Mit dem Startschuss zur Währungsunion trafen sich fortan die nationalen Finanzminister der Euroländer regelmäßig zu informellen Gesprächen in Brüssel. Die 1998 gegründete Eurogruppe diente ihnen als Gremium zur losen wirtschafts- und fiskalpolitischen Koordinierung ohne formale Entscheidungsbefugnisse. Wenngleich nur ein schwaches Abbild der von Frankreich geforderten „Wirtschaftsregierung“, so schien die Eurogruppe als Minimalkompromiss dennoch Stabilität und Wohlstand in der Eurozone zu fördern.

Die Eurokrise ab 2010 sollte allerdings den frühen Kritikern späte Genugtuung verschaffen. Rasch entwickelte sich die Eurogruppe zu einem neuen Machtzentrum, das wichtige Beschlüsse zur Reform der Währungsunion inhaltlich vorbereitete. Hinter verschlossenen Türen traf das Gremium Entscheidungen mit weitreichenden Auswirkungen auf das Leben von Millionen von Bürgerinnen und Bürgern in Europa. 

»Die Krise gab den Blick auf die Machtstrukturen in der Eurogruppe frei.«

Die Krise gab den Blick auf die Machtstrukturen, die der Eurogruppe zugrunde liegen, frei, und auch auf die Unterschiede in den Wirtschaftsstrukturen der Mitgliedsländer, die in der Euphorie der frühen Eurojahre lediglich kaschiert worden waren. Diese hatten nicht nur zum Ausbruch der Eurokrise beigetragen, sie ließen nun auch keine für alle Mitgliedsstaaten akzeptable Lösung mehr zu. So dominierten Reformansätze, die zugunsten der „Gläubigerländer“ ausfielen und die Interessen der „Schuldnerländer“ fundamental verletzten. Deutschlands exportorientiertes Wirtschaftsmodell diente als Rollenmodell für das von der Eurogruppe entwickelte wirtschaftspolitische Reformprogramm.
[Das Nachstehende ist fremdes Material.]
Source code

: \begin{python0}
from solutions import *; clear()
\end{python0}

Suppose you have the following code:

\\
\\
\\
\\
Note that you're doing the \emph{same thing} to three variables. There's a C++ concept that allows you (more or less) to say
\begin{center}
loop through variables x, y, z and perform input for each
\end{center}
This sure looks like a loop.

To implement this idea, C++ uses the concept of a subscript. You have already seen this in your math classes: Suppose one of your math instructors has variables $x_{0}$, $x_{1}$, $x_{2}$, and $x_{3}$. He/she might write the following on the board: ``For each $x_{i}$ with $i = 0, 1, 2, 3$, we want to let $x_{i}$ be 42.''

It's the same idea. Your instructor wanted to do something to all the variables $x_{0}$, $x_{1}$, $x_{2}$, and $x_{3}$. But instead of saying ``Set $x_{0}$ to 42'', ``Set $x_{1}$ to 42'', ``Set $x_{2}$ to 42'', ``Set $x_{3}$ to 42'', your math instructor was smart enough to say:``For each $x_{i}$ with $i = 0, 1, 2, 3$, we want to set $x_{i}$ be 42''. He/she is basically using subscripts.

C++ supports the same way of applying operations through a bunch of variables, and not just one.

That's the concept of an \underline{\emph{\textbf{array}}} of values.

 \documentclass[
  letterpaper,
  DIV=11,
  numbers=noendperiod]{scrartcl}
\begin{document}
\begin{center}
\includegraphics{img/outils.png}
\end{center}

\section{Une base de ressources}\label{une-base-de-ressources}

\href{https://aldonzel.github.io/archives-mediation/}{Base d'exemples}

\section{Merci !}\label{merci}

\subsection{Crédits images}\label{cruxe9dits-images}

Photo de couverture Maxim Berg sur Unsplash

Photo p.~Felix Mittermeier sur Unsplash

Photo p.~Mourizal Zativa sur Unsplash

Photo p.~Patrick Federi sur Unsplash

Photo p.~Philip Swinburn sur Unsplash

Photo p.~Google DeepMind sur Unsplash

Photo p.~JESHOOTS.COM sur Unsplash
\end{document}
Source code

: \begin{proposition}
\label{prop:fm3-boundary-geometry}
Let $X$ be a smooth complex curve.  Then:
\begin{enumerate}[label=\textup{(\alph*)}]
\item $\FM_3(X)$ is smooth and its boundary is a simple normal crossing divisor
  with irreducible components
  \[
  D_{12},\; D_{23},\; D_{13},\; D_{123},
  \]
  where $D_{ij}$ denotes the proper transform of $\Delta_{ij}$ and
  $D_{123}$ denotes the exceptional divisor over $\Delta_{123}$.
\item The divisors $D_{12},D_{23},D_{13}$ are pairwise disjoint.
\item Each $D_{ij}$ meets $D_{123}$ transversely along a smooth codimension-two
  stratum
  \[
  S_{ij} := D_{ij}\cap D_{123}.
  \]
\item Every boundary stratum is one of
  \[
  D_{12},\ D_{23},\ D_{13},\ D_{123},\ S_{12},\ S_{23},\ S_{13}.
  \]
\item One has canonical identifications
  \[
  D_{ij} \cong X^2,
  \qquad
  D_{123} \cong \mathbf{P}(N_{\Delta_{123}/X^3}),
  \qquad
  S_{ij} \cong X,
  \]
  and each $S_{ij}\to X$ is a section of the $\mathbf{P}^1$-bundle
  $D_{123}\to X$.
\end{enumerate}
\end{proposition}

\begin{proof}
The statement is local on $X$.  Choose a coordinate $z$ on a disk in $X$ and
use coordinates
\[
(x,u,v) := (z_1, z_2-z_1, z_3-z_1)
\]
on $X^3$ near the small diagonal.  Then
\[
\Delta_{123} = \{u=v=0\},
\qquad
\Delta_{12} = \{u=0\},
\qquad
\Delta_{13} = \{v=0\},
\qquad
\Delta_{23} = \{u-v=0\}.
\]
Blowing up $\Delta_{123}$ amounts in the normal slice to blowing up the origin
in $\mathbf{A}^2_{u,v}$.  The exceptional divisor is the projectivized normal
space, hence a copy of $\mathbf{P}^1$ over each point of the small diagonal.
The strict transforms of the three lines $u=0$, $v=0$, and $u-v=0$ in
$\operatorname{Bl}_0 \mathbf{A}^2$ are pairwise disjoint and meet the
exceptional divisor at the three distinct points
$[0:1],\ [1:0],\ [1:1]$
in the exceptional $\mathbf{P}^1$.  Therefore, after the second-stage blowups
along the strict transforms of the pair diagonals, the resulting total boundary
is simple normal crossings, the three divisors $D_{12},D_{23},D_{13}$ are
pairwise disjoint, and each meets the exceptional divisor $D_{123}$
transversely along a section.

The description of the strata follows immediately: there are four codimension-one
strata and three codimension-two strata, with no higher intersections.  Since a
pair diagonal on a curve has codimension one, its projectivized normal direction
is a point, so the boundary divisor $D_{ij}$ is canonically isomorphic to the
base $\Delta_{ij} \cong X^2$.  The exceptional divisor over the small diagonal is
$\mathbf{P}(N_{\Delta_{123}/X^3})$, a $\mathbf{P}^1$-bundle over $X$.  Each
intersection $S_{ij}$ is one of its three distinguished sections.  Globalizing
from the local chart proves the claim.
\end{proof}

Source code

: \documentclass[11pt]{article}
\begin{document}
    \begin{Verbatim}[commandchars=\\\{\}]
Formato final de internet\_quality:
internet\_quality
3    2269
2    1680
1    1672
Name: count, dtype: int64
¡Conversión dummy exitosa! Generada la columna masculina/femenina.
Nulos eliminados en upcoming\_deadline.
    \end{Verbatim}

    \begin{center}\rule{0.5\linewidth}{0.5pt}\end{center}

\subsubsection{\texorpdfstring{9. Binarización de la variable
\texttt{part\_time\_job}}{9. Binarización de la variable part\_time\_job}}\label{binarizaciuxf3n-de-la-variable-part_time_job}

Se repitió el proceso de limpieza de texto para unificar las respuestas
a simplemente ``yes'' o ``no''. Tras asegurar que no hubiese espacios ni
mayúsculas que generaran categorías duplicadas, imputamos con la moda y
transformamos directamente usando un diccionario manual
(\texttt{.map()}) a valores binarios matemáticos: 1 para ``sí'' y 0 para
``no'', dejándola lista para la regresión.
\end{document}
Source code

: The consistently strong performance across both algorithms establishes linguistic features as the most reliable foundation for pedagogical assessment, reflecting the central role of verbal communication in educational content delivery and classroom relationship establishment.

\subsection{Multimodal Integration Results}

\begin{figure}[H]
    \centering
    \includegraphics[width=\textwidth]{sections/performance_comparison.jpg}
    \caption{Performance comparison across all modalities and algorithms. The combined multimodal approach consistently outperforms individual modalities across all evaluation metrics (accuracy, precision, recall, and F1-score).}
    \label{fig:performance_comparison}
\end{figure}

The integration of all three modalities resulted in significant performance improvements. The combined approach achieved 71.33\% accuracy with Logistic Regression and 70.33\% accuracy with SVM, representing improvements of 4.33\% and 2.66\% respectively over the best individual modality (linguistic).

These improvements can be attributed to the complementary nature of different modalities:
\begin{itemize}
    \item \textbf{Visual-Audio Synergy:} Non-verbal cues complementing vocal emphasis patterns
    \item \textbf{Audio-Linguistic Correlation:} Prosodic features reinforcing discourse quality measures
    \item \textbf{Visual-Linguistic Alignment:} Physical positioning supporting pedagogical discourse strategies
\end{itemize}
Den „Schuldnerländern“ blieb nichts anderes übrig, als die von der Eurogruppe beschlossene Politik der fiskalischen Austerität und der inneren Abwertung als alternativlos anzunehmen. Die Entscheidungsfindungsprozesse in der Eurogruppe hebelten so ein wichtiges demokratisches Prinzip aus: die Möglichkeit, zwischen unterschiedlichen Politikprogrammen wählen zu können.
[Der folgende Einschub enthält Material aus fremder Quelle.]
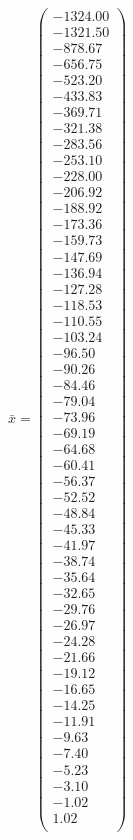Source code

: \documentclass[a4paper,12pt]{article}
\begin{document}
$\bar { x } = \begin{pmatrix}
-1324.00 \\
-1321.50 \\
-878.67 \\
-656.75 \\
-523.20 \\
-433.83 \\
-369.71 \\
-321.38 \\
-283.56 \\
-253.10 \\
-228.00 \\
-206.92 \\
-188.92 \\
-173.36 \\
-159.73 \\
-147.69 \\
-136.94 \\
-127.28 \\
-118.53 \\
-110.55 \\
-103.24 \\
-96.50 \\
-90.26 \\
-84.46 \\
-79.04 \\
-73.96 \\
-69.19 \\
-64.68 \\
-60.41 \\
-56.37 \\
-52.52 \\
-48.84 \\
-45.33 \\
-41.97 \\
-38.74 \\
-35.64 \\
-32.65 \\
-29.76 \\
-26.97 \\
-24.28 \\
-21.66 \\
-19.12 \\
-16.65 \\
-14.25 \\
-11.91 \\
-9.63 \\
-7.40 \\
-5.23 \\
-3.10 \\
-1.02 \\
1.02 \\
\end{pmatrix}
$
\end{document}
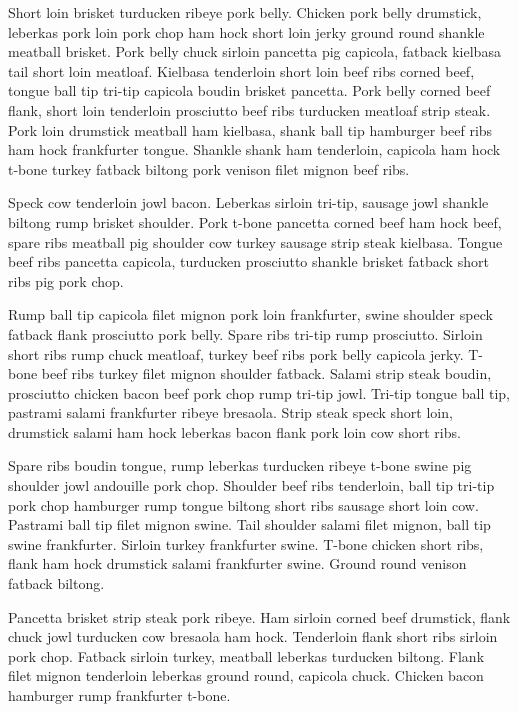 Short loin brisket turducken ribeye pork belly. Chicken pork belly drumstick, leberkas pork loin pork chop ham hock short loin jerky ground round shankle meatball brisket. Pork belly chuck sirloin pancetta pig capicola, fatback kielbasa tail short loin meatloaf. Kielbasa tenderloin short loin beef ribs corned beef, tongue ball tip tri-tip capicola boudin brisket pancetta. Pork belly corned beef flank, short loin tenderloin prosciutto beef ribs turducken meatloaf strip steak. Pork loin drumstick meatball ham kielbasa, shank ball tip hamburger beef ribs ham hock frankfurter tongue. Shankle shank ham tenderloin, capicola ham hock t-bone turkey fatback biltong pork venison filet mignon beef ribs.

Speck cow tenderloin jowl bacon. Leberkas sirloin tri-tip, sausage jowl shankle biltong rump brisket shoulder. Pork t-bone pancetta corned beef ham hock beef, spare ribs meatball pig shoulder cow turkey sausage strip steak kielbasa. Tongue beef ribs pancetta capicola, turducken prosciutto shankle brisket fatback short ribs pig pork chop.

Rump ball tip capicola filet mignon pork loin frankfurter, swine shoulder speck fatback flank prosciutto pork belly. Spare ribs tri-tip rump prosciutto. Sirloin short ribs rump chuck meatloaf, turkey beef ribs pork belly capicola jerky. T-bone beef ribs turkey filet mignon shoulder fatback. Salami strip steak boudin, prosciutto chicken bacon beef pork chop rump tri-tip jowl. Tri-tip tongue ball tip, pastrami salami frankfurter ribeye bresaola. Strip steak speck short loin, drumstick salami ham hock leberkas bacon flank pork loin cow short ribs.

Spare ribs boudin tongue, rump leberkas turducken ribeye t-bone swine pig shoulder jowl andouille pork chop. Shoulder beef ribs tenderloin, ball tip tri-tip pork chop hamburger rump tongue biltong short ribs sausage short loin cow. Pastrami ball tip filet mignon swine. Tail shoulder salami filet mignon, ball tip swine frankfurter. Sirloin turkey frankfurter swine. T-bone chicken short ribs, flank ham hock drumstick salami frankfurter swine. Ground round venison fatback biltong.

Pancetta brisket strip steak pork ribeye. Ham sirloin corned beef drumstick, flank chuck jowl turducken cow bresaola ham hock. Tenderloin flank short ribs sirloin pork chop. Fatback sirloin turkey, meatball leberkas turducken biltong. Flank filet mignon tenderloin leberkas ground round, capicola chuck. Chicken bacon hamburger rump frankfurter t-bone.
Dahrendorfs Warnung erwies sich als weitsichtig. Die Währungsunion sollte die Angleichung zwischen den europäischen Ländern beschleunigen und ihren Zusammenhalt stärken, führte aber im Gegenteil zu wirtschaftlicher Divergenz und politischen Konflikten, die bis heute anhalten. Der wahrnehmbare Vertrauens- und Legitimitätsverlust der Währungsunion ist eine der gravierenden Folgen der Eurokrise, durch die insbesondere die politische Durchschlagskraft der Eurogruppe weiter angewachsen war. Legitimität jedoch ist die entscheidende Größe für den dauerhaften Bestand eines demokratisch vereinbarten Regelsystems. Nur so lässt sich sicherstellen, dass eine Mehrheit der Bürgerinnen und Bürger die Institutionen, die das politische und wirtschaftliche Miteinander organisieren, als gerecht empfinden und durch regelkonformes Verhalten stützen. Die Eurogruppe steht nun vor der Aufgabe, ihre Funktion und Rolle grundlegend zu überprüfen.